UK Parliament / Open data

Health and Care Bill

You have not heard what I am going to say yet.

I thank all noble Lords who have taken part in this debate; it has been fascinating. It has touched on a number of things that I feel strongly about personally. Before we go further, and given my background and that of my right honourable friend the Secretary of State, I want to assure noble Lords that we both feel very strongly about inequalities. I say that as someone who grew up in a working-class immigrant community. I was born at Whittington Hospital; I also accessed North Middlesex hospital and Chase Farm Hospital, with which I know the noble Baroness, Lady Tyler, is associated, though I am not sure I will get any more points for that, to be honest.

One thing I feel strongly about, and saw in many areas when I was an MEP for London, is where the state has failed, whichever Government was in power. I have worked with non-state, local community, bottom-up projects which understood the issues in their communities far better than any national or local politician—there was sometimes even a distance between them and their local ward councillor, as the noble Lord, Lord Mawson, and I were discussing the other day.

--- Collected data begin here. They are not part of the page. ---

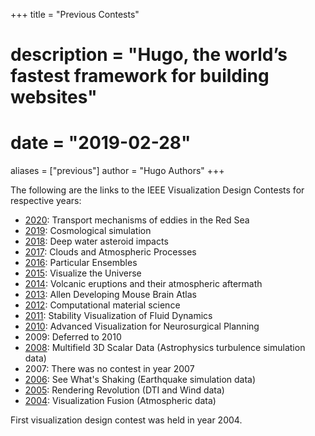 +++
title = "Previous Contests"
# description = "Hugo, the world’s fastest framework for building websites"
# date = "2019-02-28"
aliases = ["previous"]
author = "Hugo Authors"
+++

The following are the links to the IEEE Visualization Design Contests for respective years:

- [2020](https://kaust-vislab.github.io/SciVis2020/index.html): Transport mechanisms of eddies in the Red Sea
- [2019](https://press3.mcs.anl.gov/2019-scivis-contest): Cosmological simulation
- [2018](http://sciviscontest.ieeevis.org/2018): Deep water asteroid impacts
- [2017](http://sciviscontest.ieeevis.org/2017): Clouds and Atmospheric Processes
- [2016](http://sciviscontest.ieeevis.org/2016): Particular Ensembles
- [2015](http://sciviscontest.ieeevis.org/2015): Visualize the Universe
- [2014](http://sciviscontest.ieeevis.org/2014): Volcanic eruptions and their atmospheric aftermath
- [2013](http://sciviscontest.ieeevis.org/2013): Allen Developing Mouse Brain Atlas
- [2012](http://sciviscontest.ieeevis.org/2012): Computational material science
- [2011](http://sciviscontest.ieeevis.org/2011): Stability Visualization of Fluid Dynamics
- [2010](http://sciviscontest.ieeevis.org/2010): Advanced Visualization for Neurosurgical Planning
- 2009: Deferred to 2010
- [2008](http://sciviscontest.ieeevis.org/2008): Multifield 3D Scalar Data (Astrophysics turbulence simulation data)
- 2007: There was no contest in year 2007
- [2006](http://sciviscontest.ieeevis.org/2006): See What's Shaking (Earthquake simulation data)
- [2005](http://sciviscontest.ieeevis.org/2005): Rendering Revolution (DTI and Wind data)
- [2004](http://sciviscontest.ieeevis.org/2004): Visualization Fusion (Atmospheric data)

First visualization design contest was held in year 2004.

I thank the noble Baroness, Lady Thornton, not only for the thoughtful way in which she opened the debate and introduced the amendments but for pointing out some of the people who are often forgotten; for example, the homeless. I have worked with a number of local community homeless projects, such as the

Hope Foundation in Acton and Vision Care for Homeless People. Perhaps I may also do a quick advert for the Take One, Leave One project, which is based outside Vauxhall station on Fridays, between 12 pm and 3 pm —people can leave excess clothes and homeless people can pick them up. I urge any noble Lords passing through Vauxhall station on a Friday to support this.

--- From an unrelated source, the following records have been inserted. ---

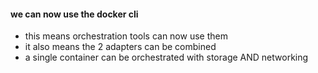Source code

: #### we can now use the docker cli

 * this means orchestration tools can now use them
 * it also means the 2 adapters can be combined
 * a single container can be orchestrated with storage AND networking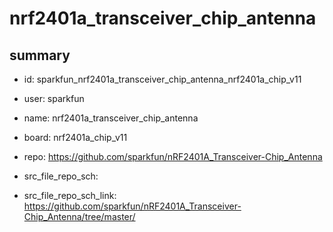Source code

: # nrf2401a_transceiver_chip_antenna
 
## summary 
* id: sparkfun_nrf2401a_transceiver_chip_antenna_nrf2401a_chip_v11
* user: sparkfun
* name: nrf2401a_transceiver_chip_antenna
* board: nrf2401a_chip_v11
* repo: https://github.com/sparkfun/nRF2401A_Transceiver-Chip_Antenna



* src_file_repo_sch: 
* src_file_repo_sch_link: https://github.com/sparkfun/nRF2401A_Transceiver-Chip_Antenna/tree/master/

Sex workers, the Traveller community and drug users have been mentioned. Sometimes we think that these issues are remote from us and will not affect us—but everyone is only one of two steps away from homelessness. A broken family, mental health issues, your friends saying, after a while, “Actually, you can’t stay on my sofa any more”—where do you go? When I have met homeless people, they have quite often come from a very different place, not the stereotype that we often hear. They have come from quite a stable family, a good relationship, a good job: but two or three things have gone wrong in their life and suddenly they are homeless. It happens to many people who resort to such desperate measures.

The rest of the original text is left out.